Figure 3.

The blood-based DNA methylation clock performs best in data derived from whole blood samples.(A) Shown is a comparison of DNA methylation age estimates against chronological age in a large whole blood dataset (n = 1175), where DNAm age derived using four DNA methylation age clocks: (i) our novel DNAmClock_Cortical; (ii) Horvath’s DNAmClock_Multi; (iii) Zhang’s DNAmClock_Blood and (iv) Levine’s DNAmClock_Pheno. The x-axis represents chronological age (years), the y-axis represents predicted age (years). Each point on the plot represents an individual in the whole blood dataset.
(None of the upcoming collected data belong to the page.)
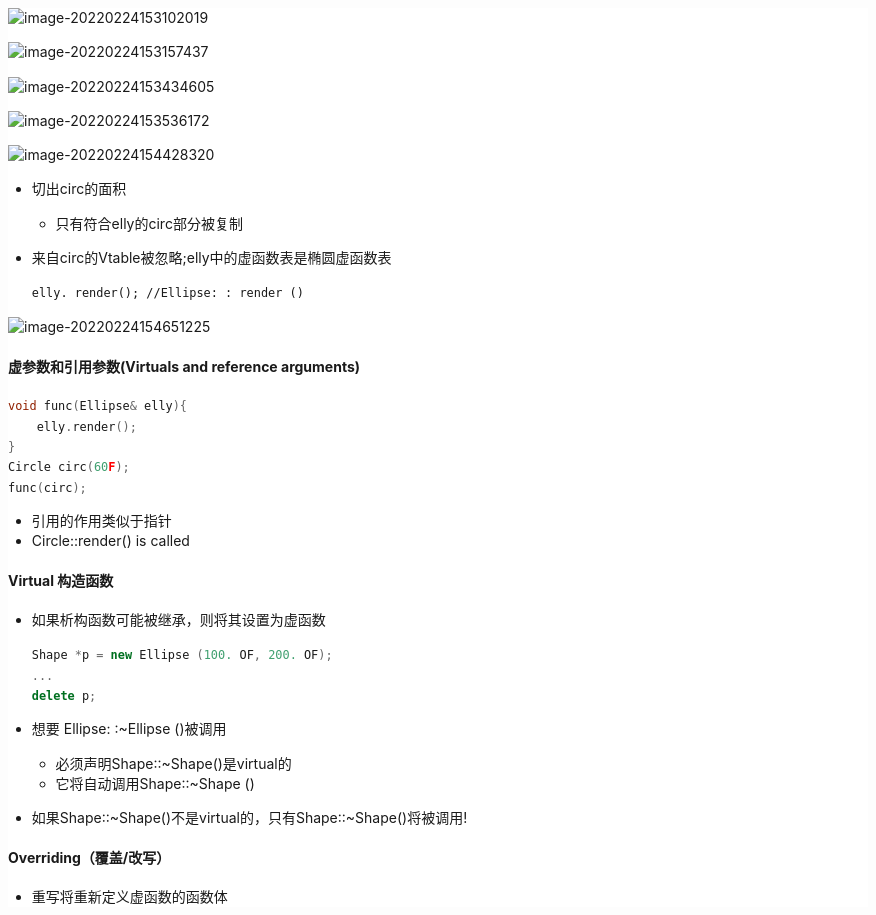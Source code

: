   ![image-20220224153102019](C:\Users\刘坤\AppData\Roaming\Typora\typora-user-images\image-20220224153102019.png)

![image-20220224153157437](C:\Users\刘坤\AppData\Roaming\Typora\typora-user-images\image-20220224153157437.png)

![image-20220224153434605](C:\Users\刘坤\AppData\Roaming\Typora\typora-user-images\image-20220224153434605.png)

![image-20220224153536172](C:\Users\刘坤\AppData\Roaming\Typora\typora-user-images\image-20220224153536172.png)

![image-20220224154428320](C:\Users\刘坤\AppData\Roaming\Typora\typora-user-images\image-20220224154428320.png)

- 切出circ的面积

  - 只有符合elly的circ部分被复制

- 来自circ的Vtable被忽略;elly中的虚函数表是椭圆虚函数表

  `elly. render(); //Ellipse: : render ()`

![image-20220224154651225](C:\Users\刘坤\AppData\Roaming\Typora\typora-user-images\image-20220224154651225.png)

  

#### 虚参数和引用参数(Virtuals and reference arguments)

```C++
void func(Ellipse& elly){
    elly.render();
}
Circle circ(60F);
func(circ);
```

- 引用的作用类似于指针
- Circle::render() is called



#### Virtual 构造函数

- 如果析构函数可能被继承，则将其设置为虚函数

  ```C++
  Shape *p = new Ellipse (100. OF, 200. OF); 
  ...
  delete p;
  ```

- 想要 Ellipse: :~Ellipse ()被调用

  - 必须声明Shape::~Shape()是virtual的
  - 它将自动调用Shape::~Shape ()

- 如果Shape::~Shape()不是virtual的，只有Shape::~Shape()将被调用!



#### Overriding（覆盖/改写）

- 重写将重新定义虚函数的函数体
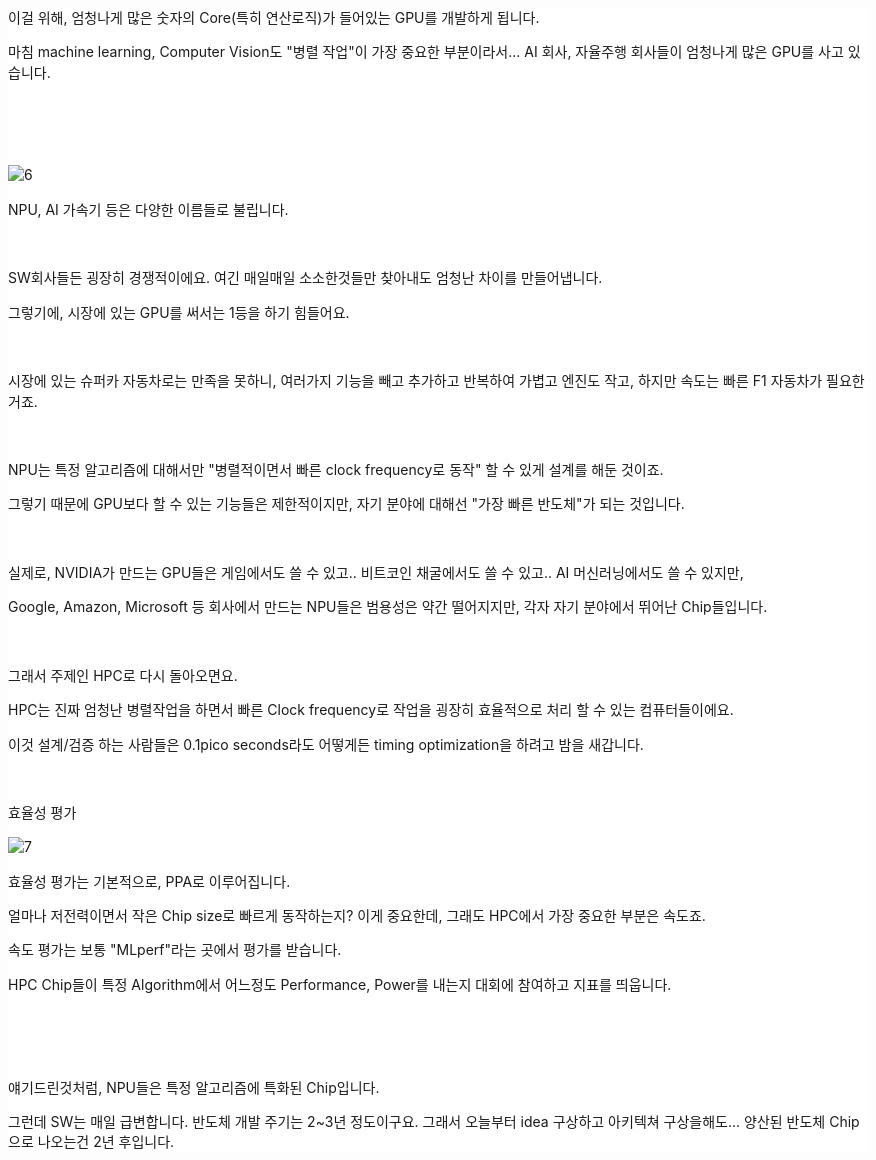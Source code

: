 이걸 위해, 엄청나게 많은 숫자의 Core(특히 연산로직)가 들어있는 GPU를 개발하게 됩니다.

마침 machine learning, Computer Vision도 "병렬 작업"이 가장 중요한 부분이라서... AI 회사, 자율주행 회사들이 엄청나게 많은 GPU를 사고 있습니다.

​

​

![6](/asset/img/223258670286/6.png)

NPU, AI 가속기 등은 다양한 이름들로 불립니다.

​

SW회사들든 굉장히 경쟁적이에요. 여긴 매일매일 소소한것들만 찾아내도 엄청난 차이를 만들어냅니다.

그렇기에, 시장에 있는 GPU를 써서는 1등을 하기 힘들어요.

​

시장에 있는 슈퍼카 자동차로는 만족을 못하니, 여러가지 기능을 빼고 추가하고 반복하여 가볍고 엔진도 작고, 하지만 속도는 빠른 F1 자동차가 필요한거죠.

​

NPU는 특정 알고리즘에 대해서만 "병렬적이면서 빠른 clock frequency로 동작" 할 수 있게 설계를 해둔 것이죠.

그렇기 때문에 GPU보다 할 수 있는 기능들은 제한적이지만, 자기 분야에 대해선 "가장 빠른 반도체"가 되는 것입니다.

​

실제로, NVIDIA가 만드는 GPU들은 게임에서도 쓸 수 있고.. 비트코인 채굴에서도 쓸 수 있고.. AI 머신러닝에서도 쓸 수 있지만,

Google, Amazon, Microsoft 등 회사에서 만드는 NPU들은 범용성은 약간 떨어지지만, 각자 자기 분야에서 뛰어난 Chip들입니다.

​

그래서 주제인 HPC로 다시 돌아오면요.

HPC는 진짜 엄청난 병렬작업을 하면서 빠른 Clock frequency로 작업을 굉장히 효율적으로 처리 할 수 있는 컴퓨터들이에요.

이것 설계/검증 하는 사람들은 0.1pico seconds라도 어떻게든 timing optimization을 하려고 밤을 새갑니다.

​

효율성 평가

![7](/asset/img/223258670286/7.png)

효율성 평가는 기본적으로, PPA로 이루어집니다.

얼마나 저전력이면서 작은 Chip size로 빠르게 동작하는지? 이게 중요한데, 그래도 HPC에서 가장 중요한 부분은 속도죠.

속도 평가는 보통 "MLperf"라는 곳에서 평가를 받습니다.

HPC Chip들이 특정 Algorithm에서 어느정도 Performance, Power를 내는지 대회에 참여하고 지표를 띄웁니다.

​

​

얘기드린것처럼, NPU들은 특정 알고리즘에 특화된 Chip입니다.

그런데 SW는 매일 급변합니다. 반도체 개발 주기는 2~3년 정도이구요. 그래서 오늘부터 idea 구상하고 아키텍쳐 구상을해도... 양산된 반도체 Chip으로 나오는건 2년 후입니다.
Our novel clock does not predict as well in blood compared to the cortex, although it has a similar predictive ability to Horvath’s clock. The distribution of the error (DNA methylation age − chronological age) is presented in B for each decile for each of the four DNA methylation clocks. Deciles were calculated by assigning chronological age into 10 bins and are represented along the x-axis by the numbers 1 to 10, followed by parentheses, which display the age range included in each decile. The ends of the boxes are the upper and lower quartiles of the errors, the horizontal line inside the box represents the median deviation and the two lines outside the boxes extend to the highest and lowest observations. Outliers are represented by points beyond these lines. The red horizontal line represents perfect prediction (zero error).